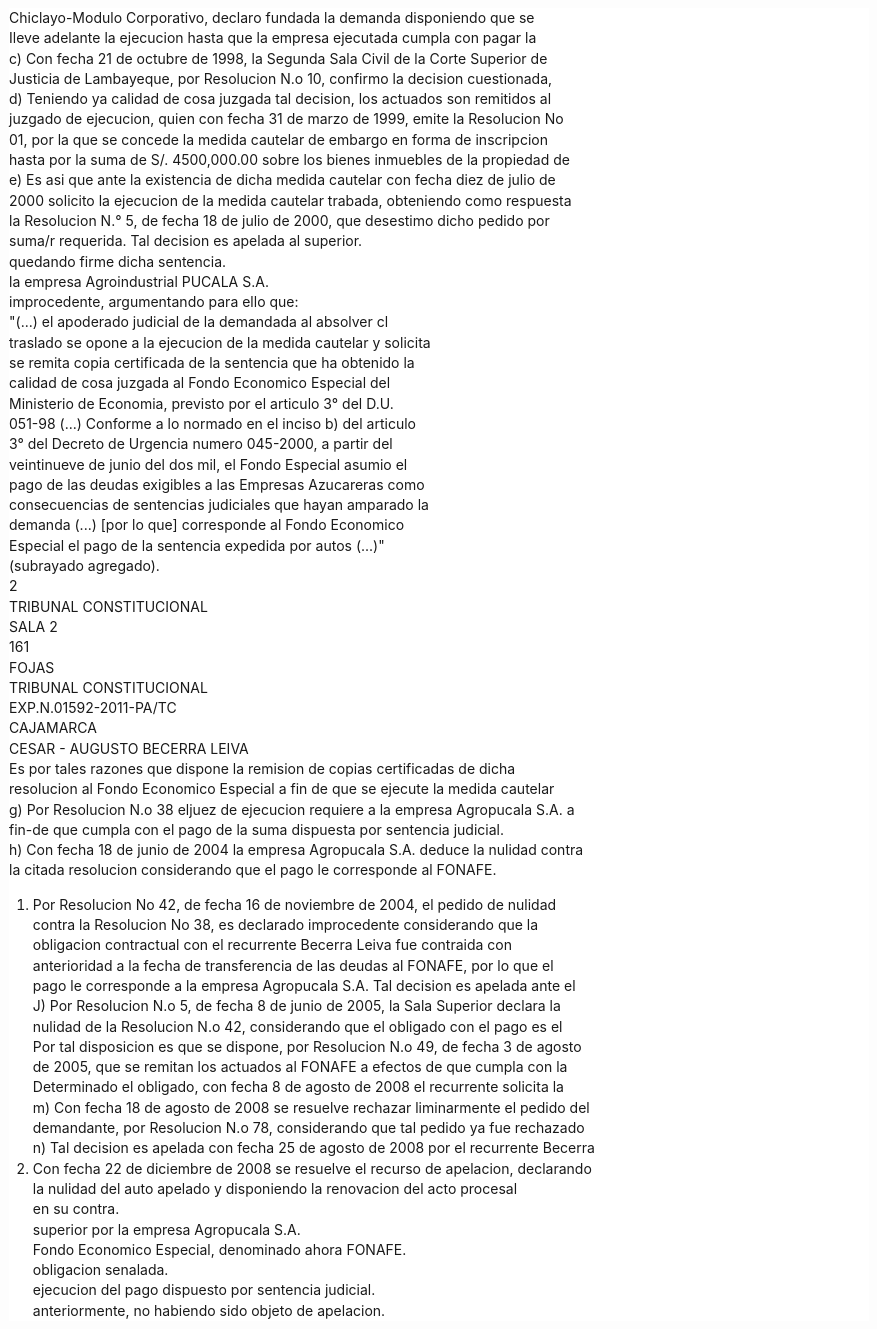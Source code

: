 Chiclayo-Modulo Corporativo, declaro fundada la demanda disponiendo que se  
Ileve adelante la ejecucion hasta que la empresa ejecutada cumpla con pagar la  
c) Con fecha 21 de octubre de 1998, la Segunda Sala Civil de la Corte Superior de  
Justicia de Lambayeque, por Resolucion N.o 10, confirmo la decision cuestionada,  
d) Teniendo ya calidad de cosa juzgada tal decision, los actuados son remitidos al  
juzgado de ejecucion, quien con fecha 31 de marzo de 1999, emite la Resolucion No  
01, por la que se concede la medida cautelar de embargo en forma de inscripcion  
hasta por la suma de S/. 4500,000.00 sobre los bienes inmuebles de la propiedad de  
e) Es asi que ante la existencia de dicha medida cautelar con fecha diez de julio de  
2000 solicito la ejecucion de la medida cautelar trabada, obteniendo como respuesta  
la Resolucion N.° 5, de fecha 18 de julio de 2000, que desestimo dicho pedido por  
suma/r requerida. Tal decision es apelada al superior.  
quedando firme dicha sentencia.  
la empresa Agroindustrial PUCALA S.A.  
improcedente, argumentando para ello que:  
"(...) el apoderado judicial de la demandada al absolver cl  
traslado se opone a la ejecucion de la medida cautelar y solicita  
se remita copia certificada de la sentencia que ha obtenido la  
calidad de cosa juzgada al Fondo Economico Especial del  
Ministerio de Economia, previsto por el articulo 3° del D.U.  
051-98 (...) Conforme a lo normado en el inciso b) del articulo  
3° del Decreto de Urgencia numero 045-2000, a partir del  
veintinueve de junio del dos mil, el Fondo Especial asumio el  
pago de las deudas exigibles a las Empresas Azucareras como  
consecuencias de sentencias judiciales que hayan amparado la  
demanda (...) [por lo que] corresponde al Fondo Economico  
Especial el pago de la sentencia expedida por autos (...)"  
(subrayado agregado).  
2  
TRIBUNAL CONSTITUCIONAL  
SALA 2  
161  
FOJAS  
TRIBUNAL CONSTITUCIONAL  
EXP.N.01592-2011-PA/TC  
CAJAMARCA  
CESAR - AUGUSTO BECERRA LEIVA  
Es por tales razones que dispone la remision de copias certificadas de dicha  
resolucion al Fondo Economico Especial a fin de que se ejecute la medida cautelar  
g) Por Resolucion N.o 38 eljuez de ejecucion requiere a la empresa Agropucala S.A. a  
fin-de que cumpla con el pago de la suma dispuesta por sentencia judicial.  
h) Con fecha 18 de junio de 2004 la empresa Agropucala S.A. deduce la nulidad contra  
la citada resolucion considerando que el pago le corresponde al FONAFE.  
1) Por Resolucion No 42, de fecha 16 de noviembre de 2004, el pedido de nulidad  
contra la Resolucion No 38, es declarado improcedente considerando que la  
obligacion contractual con el recurrente Becerra Leiva fue contraida con  
anterioridad a la fecha de transferencia de las deudas al FONAFE, por lo que el  
pago le corresponde a la empresa Agropucala S.A. Tal decision es apelada ante el  
J) Por Resolucion N.o 5, de fecha 8 de junio de 2005, la Sala Superior declara la  
nulidad de la Resolucion N.o 42, considerando que el obligado con el pago es el  
Por tal disposicion es que se dispone, por Resolucion N.o 49, de fecha 3 de agosto  
de 2005, que se remitan los actuados al FONAFE a efectos de que cumpla con la  
Determinado el obligado, con fecha 8 de agosto de 2008 el recurrente solicita la  
m) Con fecha 18 de agosto de 2008 se resuelve rechazar liminarmente el pedido del  
demandante, por Resolucion N.o 78, considerando que tal pedido ya fue rechazado  
n) Tal decision es apelada con fecha 25 de agosto de 2008 por el recurrente Becerra  
0) Con fecha 22 de diciembre de 2008 se resuelve el recurso de apelacion, declarando  
la nulidad del auto apelado y disponiendo la renovacion del acto procesal  
en su contra.  
superior por la empresa Agropucala S.A.  
Fondo Economico Especial, denominado ahora FONAFE.  
obligacion senalada.  
ejecucion del pago dispuesto por sentencia judicial.  
anteriormente, no habiendo sido objeto de apelacion.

_How to complete this task_:
Provide the lines again, unchanged, from where the data above begins through the line containing "traslado se opone", both ends included, omitting pictures and adding nothing.

_Response area_:
Source code

: Chiclayo-Modulo Corporativo, declaro fundada la demanda disponiendo que se  
Ileve adelante la ejecucion hasta que la empresa ejecutada cumpla con pagar la  
c) Con fecha 21 de octubre de 1998, la Segunda Sala Civil de la Corte Superior de  
Justicia de Lambayeque, por Resolucion N.o 10, confirmo la decision cuestionada,  
d) Teniendo ya calidad de cosa juzgada tal decision, los actuados son remitidos al  
juzgado de ejecucion, quien con fecha 31 de marzo de 1999, emite la Resolucion No  
01, por la que se concede la medida cautelar de embargo en forma de inscripcion  
hasta por la suma de S/. 4500,000.00 sobre los bienes inmuebles de la propiedad de  
e) Es asi que ante la existencia de dicha medida cautelar con fecha diez de julio de  
2000 solicito la ejecucion de la medida cautelar trabada, obteniendo como respuesta  
la Resolucion N.° 5, de fecha 18 de julio de 2000, que desestimo dicho pedido por  
suma/r requerida. Tal decision es apelada al superior.  
quedando firme dicha sentencia.  
la empresa Agroindustrial PUCALA S.A.  
improcedente, argumentando para ello que:  
"(...) el apoderado judicial de la demandada al absolver cl  
traslado se opone a la ejecucion de la medida cautelar y solicita  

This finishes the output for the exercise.